Always willing to oblige... I am grateful that 20 years ago I learned to build rods here in North America (though originally from Cookham, Berks) where bamboo has become increasingly popular to both make and to use ( see Clarks Cane forum) to the point that there is a growing market for top notch components and fittings, we now have beautiful and functional ferrules and reel fittings being produced for mostly fly rods but also spinning rods (see REC rod components) there are wonderful agate guides, or rings, and all manner of help and advice both online and around. A wealth of new old stock rings and fittings are also surfacing on eBay. As I said,we organize the Canadian Cane gathering every two years and makers both professional and hobbyists plus component manufactures (once the sole bamboo importer, Andy Royer turned up) come from all over this continent, we compare notes and help each other to enjoy the craft. From all of this activity a concensus emerges from the group as to the best way of doing things. Of course we all have our little ways of doing the same thing. It seems a shame that there has not been the same growing interest in new bamboo rods in the UK, Paul Cook and I have discussed this in the past. It seems that they are still perceived as quaint, old fashioned and expensive. I have mentioned this before, the market here is driven by fly fishermen who willingly spend large amounts of money on a top notch bamboo fly rod. And they have a wide choice, as there are quite a few professional makers in the US, less in Canada, but all produce beautiful rods. Sadly in the UK, but one name most often comes to mind, though Paul Cook plus one or two others make excellent rods.
Old bamboo sea rods sometimes had two sets of rings, one set on each face, in order to be used on alternative trips to even out the considerable stress. To say that- if a cane rod does not bend back straight then it is not fit for purpose, is somewhat unrealistic. Carbon also will not bend back perfectly straight either after bending, check it out, but give it a waggle and it's straight again, same for good bamboo. Of course it is not very useful to turn a rod over with high guides on. It should be added that a slight bend after flexing is not a 'set' as the rod will straighten again if the tension is evened out from the other side, or given a 'waggle'.

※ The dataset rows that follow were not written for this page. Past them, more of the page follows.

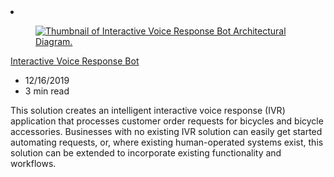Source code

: <!-- This file is automatically generated by build/architectures/build_index.py. Any updates will be lost. -->

<!-- markdownlint-disable MD033 -->

<li class="grid-item item-column" data-categories="AI + Machine Learning ">
<article class="card">
    <div class="card-header has-margin-bottom-none" aria-hidden="true">
        <figure class="image diagram has-height-175 has-overflow-hidden level">
            <a href="/azure/architecture/solution-ideas/articles/interactive-voice-response-bot"><img src="/azure/architecture/browse/thumbs/interactive-voice-response-bot.png" class="diagram" alt="Thumbnail of Interactive Voice Response Bot Architectural Diagram." data-linktype="relative-path"></a>
        </figure>
    </div>
    <div class="card-content">
        <a class="card-content-title has-margin-top-none" href="/azure/architecture/solution-ideas/articles/interactive-voice-response-bot">
            <p>Interactive Voice Response Bot</p>
        </a>
        <ul class="card-content-metadata">
            <li>12/16/2019</li>
            <li>3 min read</li>
        </ul>
        <p class="card-content-description">This solution creates an intelligent interactive voice response (IVR) application that processes customer order requests for bicycles and bicycle accessories. Businesses with no existing IVR solution can easily get started automating requests, or, where existing human-operated systems exist, this solution can be extended to incorporate existing functionality and workflows.</p>
        <div class="bottom-to-top-fade is-hidden-mobile"></div>
    </div>
</article>
</li>
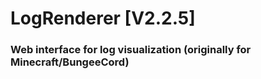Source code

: # LogRenderer [V2.2.5]

### Web interface for log visualization (originally for Minecraft/BungeeCord)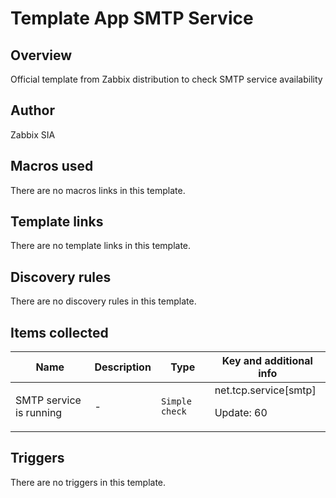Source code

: # Template App SMTP Service

## Overview

Official template from Zabbix distribution to check SMTP service availability



## Author

Zabbix SIA

## Macros used

There are no macros links in this template.

## Template links

There are no template links in this template.

## Discovery rules

There are no discovery rules in this template.

## Items collected

|Name|Description|Type|Key and additional info|
|----|-----------|----|----|
|SMTP service is running|<p>-</p>|`Simple check`|net.tcp.service[smtp]<p>Update: 60</p>|
## Triggers

There are no triggers in this template.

There is much conjecture and mis information about bamboo rods, one of which is the obsession (by usually those new to rod making) about drying out the bamboo as much as possible and sealing it up with varnish in order for none to get back in to rot and cause fracture. What ever is done and however many coats of varnish will be applied, ambient moisture will always return to the bamboo to some extent, then leave again - the bamboo will swell and contract. This is very evident here as winters are very dry indeed and summers can be very humid, the taper difference in a fly rod taper with these extremes could be as much one line weight. I should add that in 20 years of making all kinds of rods I have yet to have or see a split ferrule, and I use some very thin walled n/silver ones.. Heat treating in an oven removes most of the moisture and importantly, lets only a proportion return (I forget the %) again, test have been done by enthusiastic Americans.
A small exposed and unvarnished area on a rod will not become a soft spot as claimed. I have my wading staff which is a discarded butt section of a Mk IV, it has been varnished years ago but also for some years just up from the button the rocks have chipped the varnish away, I floats for hours in the water at my side. The bamboo has not suffered in any way and I can still lean on it flexing it a little without any problems.
Regarding flame vs. heat gun. In the dead of winter when it is very dry we soak our split non planed strips at least for a few hours immersed totally in water. Water is not the enemy of bamboo - the cut bundles are floated down river after harvest. When worked over the heat gun to straighten them out the cells in the structure suddenly give and then slide in the lignum enabling wonky strips to be hand straightened, higher moisture content eases this process. In summer the cane will have a higher water content naturally, so the heat gun alone does the job. I would still never put the tip of a completed rod anywhere near a naked flame. Candle flames are quite cool (yellow flame is) and too small for my purposes which need a wider diffused but quite high temp. So Nobby, you are correct moisture and dry heat have their place.
Bamboo is a very special natural material, structurally very different to wood, with 6" power fibres (fibrovascular bundles) in lignum, more similar to composition of graphite shards in resin, than wood. Handle and work a 12' x 2 1/2" length down into a rod and you will know what I mean. There is a wonderful book - The Anglers Bamboo by Luis Marden which is about the grass itself ,Tonkin, the one species we use for rods out of more than 1100.